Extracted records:
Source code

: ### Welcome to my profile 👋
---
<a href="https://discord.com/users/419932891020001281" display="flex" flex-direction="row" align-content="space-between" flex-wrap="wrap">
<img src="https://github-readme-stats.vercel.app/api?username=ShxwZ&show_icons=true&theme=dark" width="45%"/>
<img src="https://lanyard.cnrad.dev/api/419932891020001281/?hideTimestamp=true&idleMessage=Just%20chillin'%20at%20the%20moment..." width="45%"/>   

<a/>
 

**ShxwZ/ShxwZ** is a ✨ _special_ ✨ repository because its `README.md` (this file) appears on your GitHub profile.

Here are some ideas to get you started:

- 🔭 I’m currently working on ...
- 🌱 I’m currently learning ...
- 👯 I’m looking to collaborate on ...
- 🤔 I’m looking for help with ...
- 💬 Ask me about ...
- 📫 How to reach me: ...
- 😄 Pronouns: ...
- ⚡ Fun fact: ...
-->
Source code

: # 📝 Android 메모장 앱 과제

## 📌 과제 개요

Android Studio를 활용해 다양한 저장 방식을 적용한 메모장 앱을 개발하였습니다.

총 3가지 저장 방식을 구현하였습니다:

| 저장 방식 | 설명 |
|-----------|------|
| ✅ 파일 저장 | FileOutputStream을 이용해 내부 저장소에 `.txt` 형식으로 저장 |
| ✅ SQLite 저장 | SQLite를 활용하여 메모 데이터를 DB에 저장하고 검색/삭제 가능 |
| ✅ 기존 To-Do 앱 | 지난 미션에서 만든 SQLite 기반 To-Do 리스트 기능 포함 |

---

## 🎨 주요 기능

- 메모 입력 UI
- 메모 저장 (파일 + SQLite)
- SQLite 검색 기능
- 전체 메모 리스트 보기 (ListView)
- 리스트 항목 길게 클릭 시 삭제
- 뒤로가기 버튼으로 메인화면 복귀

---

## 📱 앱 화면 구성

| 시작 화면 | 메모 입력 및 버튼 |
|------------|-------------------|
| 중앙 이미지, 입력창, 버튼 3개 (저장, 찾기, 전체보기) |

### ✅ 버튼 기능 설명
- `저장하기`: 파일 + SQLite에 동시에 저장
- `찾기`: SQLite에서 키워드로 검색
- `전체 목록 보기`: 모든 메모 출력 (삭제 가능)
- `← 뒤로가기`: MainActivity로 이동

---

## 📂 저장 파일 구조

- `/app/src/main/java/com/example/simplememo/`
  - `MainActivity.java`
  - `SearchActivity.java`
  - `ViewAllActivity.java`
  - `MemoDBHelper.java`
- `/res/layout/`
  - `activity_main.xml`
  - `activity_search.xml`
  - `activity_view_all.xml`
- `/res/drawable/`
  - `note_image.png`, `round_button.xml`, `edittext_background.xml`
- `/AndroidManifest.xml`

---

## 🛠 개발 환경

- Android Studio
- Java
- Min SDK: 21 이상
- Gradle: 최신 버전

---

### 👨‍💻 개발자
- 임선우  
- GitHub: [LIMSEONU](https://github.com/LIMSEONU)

● **WHAT YOU HAVE TO DO**
Once you have read the records above, write them all out exactly.

● **TASK OUTPUT**
Source code

: ### Welcome to my profile 👋
---
<a href="https://discord.com/users/419932891020001281" display="flex" flex-direction="row" align-content="space-between" flex-wrap="wrap">
<img src="https://github-readme-stats.vercel.app/api?username=ShxwZ&show_icons=true&theme=dark" width="45%"/>
<img src="https://lanyard.cnrad.dev/api/419932891020001281/?hideTimestamp=true&idleMessage=Just%20chillin'%20at%20the%20moment..." width="45%"/>   

<a/>
 

**ShxwZ/ShxwZ** is a ✨ _special_ ✨ repository because its `README.md` (this file) appears on your GitHub profile.

Here are some ideas to get you started:

- 🔭 I’m currently working on ...
- 🌱 I’m currently learning ...
- 👯 I’m looking to collaborate on ...
- 🤔 I’m looking for help with ...
- 💬 Ask me about ...
- 📫 How to reach me: ...
- 😄 Pronouns: ...
- ⚡ Fun fact: ...
-->
Source code

: # 📝 Android 메모장 앱 과제

## 📌 과제 개요

Android Studio를 활용해 다양한 저장 방식을 적용한 메모장 앱을 개발하였습니다.

총 3가지 저장 방식을 구현하였습니다:

| 저장 방식 | 설명 |
|-----------|------|
| ✅ 파일 저장 | FileOutputStream을 이용해 내부 저장소에 `.txt` 형식으로 저장 |
| ✅ SQLite 저장 | SQLite를 활용하여 메모 데이터를 DB에 저장하고 검색/삭제 가능 |
| ✅ 기존 To-Do 앱 | 지난 미션에서 만든 SQLite 기반 To-Do 리스트 기능 포함 |

---

## 🎨 주요 기능

- 메모 입력 UI
- 메모 저장 (파일 + SQLite)
- SQLite 검색 기능
- 전체 메모 리스트 보기 (ListView)
- 리스트 항목 길게 클릭 시 삭제
- 뒤로가기 버튼으로 메인화면 복귀

---

## 📱 앱 화면 구성

| 시작 화면 | 메모 입력 및 버튼 |
|------------|-------------------|
| 중앙 이미지, 입력창, 버튼 3개 (저장, 찾기, 전체보기) |

### ✅ 버튼 기능 설명
- `저장하기`: 파일 + SQLite에 동시에 저장
- `찾기`: SQLite에서 키워드로 검색
- `전체 목록 보기`: 모든 메모 출력 (삭제 가능)
- `← 뒤로가기`: MainActivity로 이동

---

## 📂 저장 파일 구조

- `/app/src/main/java/com/example/simplememo/`
  - `MainActivity.java`
  - `SearchActivity.java`
  - `ViewAllActivity.java`
  - `MemoDBHelper.java`
- `/res/layout/`
  - `activity_main.xml`
  - `activity_search.xml`
  - `activity_view_all.xml`
- `/res/drawable/`
  - `note_image.png`, `round_button.xml`, `edittext_background.xml`
- `/AndroidManifest.xml`

---

## 🛠 개발 환경

- Android Studio
- Java
- Min SDK: 21 이상
- Gradle: 최신 버전

---

### 👨‍💻 개발자
- 임선우  
- GitHub: [LIMSEONU](https://github.com/LIMSEONU)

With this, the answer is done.